Certbot displays the following error message :

IMPORTANT NOTES:
 - The following errors were reported by the server:

   Domain: zebulon.freeboxos.fr
   Type:   connection
   Detail: Fetching
   http://zebulon.freeboxos.fr/.well-known/acme-challenge/dwJLXXEr3zjtIGBRVq7OiuEcWuj77i1Fu3twANhzVmU:
   Timeout

   To fix these errors, please make sure that your domain name was
   entered correctly and the DNS A record(s) for that domain
   contain(s) the right IP address. Additionally, please check that
   your computer has a publicly routable IP address and that no
   firewalls are preventing the server from communicating with the
   client. If you're using the webroot plugin, you should also verify
   that you are serving files from the webroot path you provided.

#19

In principle this is supposed to fall back to IPv4 according to the new behavior and we can ask @cpu why this is apparently not happening.

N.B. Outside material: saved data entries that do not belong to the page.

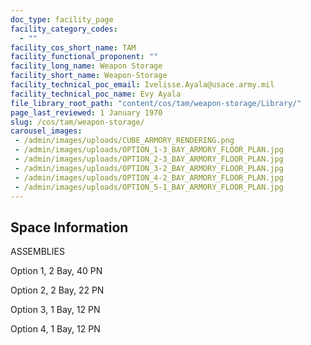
 ```yaml
---
doc_type: facility_page
facility_category_codes:
  - ""
facility_cos_short_name: TAM
facility_functional_proponent: ""
facility_long_name: Weapon Storage
facility_short_name: Weapon-Storage
facility_technical_poc_email: Ivelisse.Ayala@usace.army.mil
facility_technical_poc_name: Evy Ayala
file_library_root_path: "content/cos/tam/weapon-storage/Library/"
page_last_reviewed: 1 January 1970
slug: /cos/tam/weapon-storage/
carousel_images:
 - /admin/images/uploads/CUBE_ARMORY_RENDERING.png
 - /admin/images/uploads/OPTION_1-3_BAY_ARMORY_FLOOR_PLAN.jpg
 - /admin/images/uploads/OPTION_2-3_BAY_ARMORY_FLOOR_PLAN.jpg
 - /admin/images/uploads/OPTION_3-2_BAY_ARMORY_FLOOR_PLAN.jpg
 - /admin/images/uploads/OPTION_4-2_BAY_ARMORY_FLOOR_PLAN.jpg
 - /admin/images/uploads/OPTION_5-1_BAY_ARMORY_FLOOR_PLAN.jpg
---
```


## Space Information

ASSEMBLIES

Option 1, 2 Bay, 40 PN

Option 2, 2 Bay, 22 PN

Option 3, 1 Bay, 12 PN

Option 4, 1 Bay, 12 PN

<!-- ## Envelope Variations by Space Function -->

Nonetheless, you are still advertising an IPv6 address for your domain name that is unreachable. This is still a broken configuration, and Let’s Encrypt’s fallback behavior—whether it works properly or not!—is only a workaround for this misconfiguration. If you don’t want people to connect to your site via IPv6, you should remove the AAAA record from DNS.


#20

Likely an instance of this case. We’ve reached a point of diminishing returns for implementing fallback workarounds so as summarized by @jsha’s comment this is a won’t fix for the time being and should be addressed by the website operator fixing their IPv6 configuration or removing the incorrect AAAA record.